Multiple scattering of light also takes place in human tissue. Here, the transport mean free path for infrared light of one micrometre wavelength is about a millimetre. Understanding the diffusive propagation of light in tissue is already paving the way to infrared imaging, a cheap and safe alternative to X-rays and nuclear magnetic resonance in diagnostic imaging of tumours7.
But neither clouds nor human tissue can scatter light strongly enough to cause localization. To achieve that, Wiersma et al. slowly ground samples of the semiconductor gallium arsenide to create a fine powder with a high refractive index, which scatters light roughly a thousand times more strongly than tissue. In their experiment, the transport mean free path is about the size of the wavelength of light — a regime of scattering never before attained. In this regime, the photons no longer travel like billiard balls bouncing randomly through a maze. Instead, there are strong interference effects, due to the wave-like nature of the photon, which severely impede diffusion (Fig. 1). This becomes evident in the transmission properties of the medium: for grain sizes near the onset of localization, the transmission coefficient falls off as the square of the optical depth (the ratio of mean free path to sample thickness); and when localization occurs, transmission falls off exponentially.

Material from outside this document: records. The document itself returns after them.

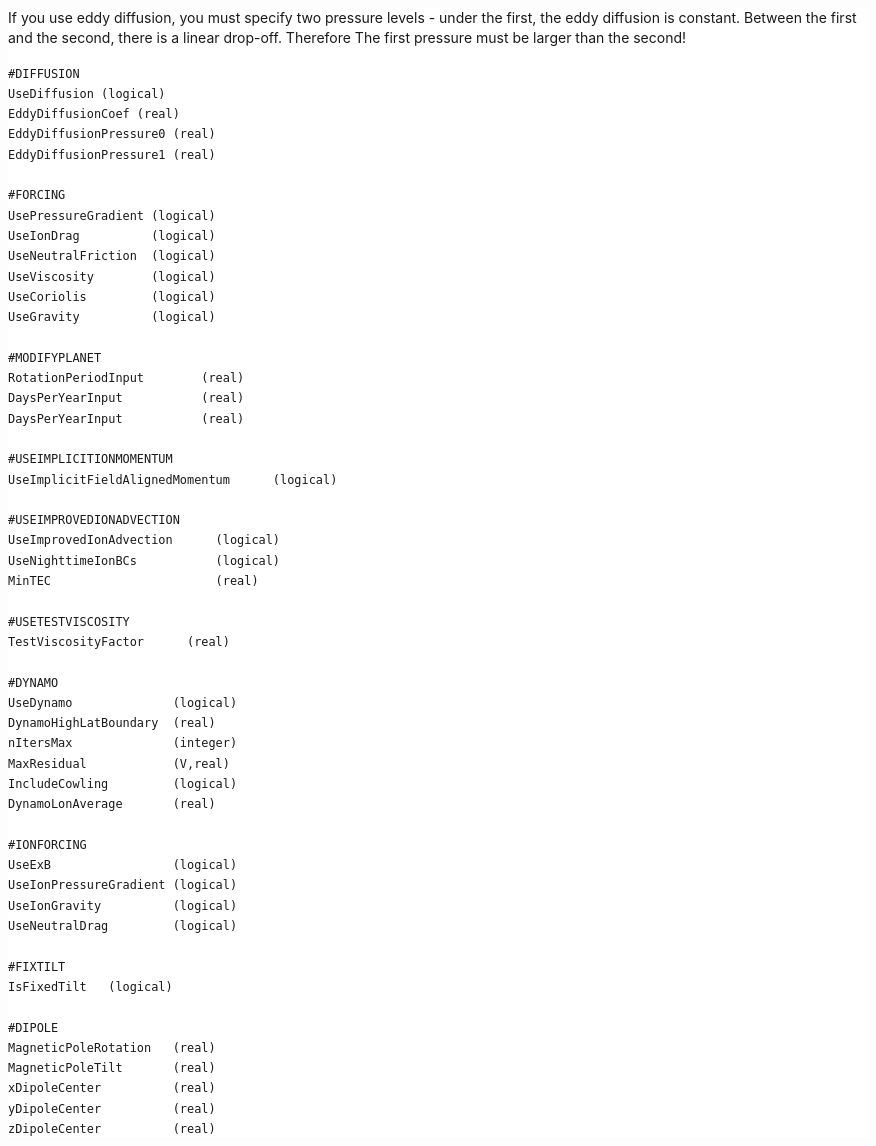 If you use eddy diffusion, you must specify two pressure levels - under
the first, the eddy diffusion is constant. Between the first and the
second, there is a linear drop-off. Therefore The first pressure must be
larger than the second!

    #DIFFUSION
    UseDiffusion (logical)
    EddyDiffusionCoef (real)
    EddyDiffusionPressure0 (real)
    EddyDiffusionPressure1 (real)

    #FORCING
    UsePressureGradient (logical)
    UseIonDrag          (logical)
    UseNeutralFriction  (logical)
    UseViscosity        (logical)
    UseCoriolis         (logical)
    UseGravity          (logical)

    #MODIFYPLANET
    RotationPeriodInput        (real)
    DaysPerYearInput           (real)
    DaysPerYearInput           (real)

    #USEIMPLICITIONMOMENTUM
    UseImplicitFieldAlignedMomentum      (logical)

    #USEIMPROVEDIONADVECTION
    UseImprovedIonAdvection      (logical)
    UseNighttimeIonBCs           (logical)
    MinTEC                       (real)

    #USETESTVISCOSITY
    TestViscosityFactor      (real)

    #DYNAMO
    UseDynamo              (logical)
    DynamoHighLatBoundary  (real)
    nItersMax              (integer)
    MaxResidual            (V,real)
    IncludeCowling         (logical)
    DynamoLonAverage       (real)

    #IONFORCING
    UseExB                 (logical)
    UseIonPressureGradient (logical)
    UseIonGravity          (logical)
    UseNeutralDrag         (logical)

    #FIXTILT
    IsFixedTilt   (logical)

    #DIPOLE
    MagneticPoleRotation   (real)
    MagneticPoleTilt       (real)
    xDipoleCenter          (real)
    yDipoleCenter          (real)
    zDipoleCenter          (real)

Unlike electrons in a semiconductor, which are always conserved in number, photons are readily absorbed by matter. This complicates the interpretation of experiments, because absorption alone can lead to exponential decay of the transmitted light intensity. In order to separate the effects of absorption from true localization, Wiersma et al.1 varied the temperature of their semiconductor powders over a range of about 500 K. This leads to characteristic variations in the wavelength of the material's optical absorption edge, allowing localization and absorption to be distinguished. To further confirm that wave interference causes the localization transition, the authors compared their results with coherent back-scattering experiments8,9 on the same samples, which directly measure the interference between time-reversed optical paths.
The history of light localization has unfolded in a manner that is almost the reverse of electron (‘Anderson’) localization. In the case of electrons, the invention of the semiconductor preceded considerations of localization. In the case of photons, considerations of localization are a driving force in the development of photonic band-gap materials10,11, the photonic analogue of the semiconductor. These materials consist of a periodic array of scatterers with a lattice constant comparable to the wavelength of light. Photonic band-gap materials have important technological applications — in the development of micro-lasers and optical transistors, for example — because they can coherently localize light when disorder is introduced (either by structural defects or by doping the material with resonant atoms or molecules).
Powders are much easier to make than photonic band-gap materials, and the localization length in a powder is much longer: the photon may propagate hundreds of wavelengths before realizing that it is completely trapped. That may be very useful for cooperative effects involving photons and atoms, such as laser action.
Further progress in the field of light localization will depend on the optical purity of the materials. Optical fibres with an extinction length of many kilometres are now quite routine. But unlike optical fibres, which have a refractive index of about 1.5, materials that localize light must have a refractive index of at least 3.0, and at the same time be optically pure. (Unfortunately, a high index usually means operating close to a resonance, and absorption also becomes large near a resonance.) Candidates include silicon and germanium, either powdered or in the ordered form of a photonic band-gap material. These developments bring closer the new age of photonics, in which zero-threshold microlasers, sub-picosecond optical switches and all-optical transistors will take over from conventional electronics.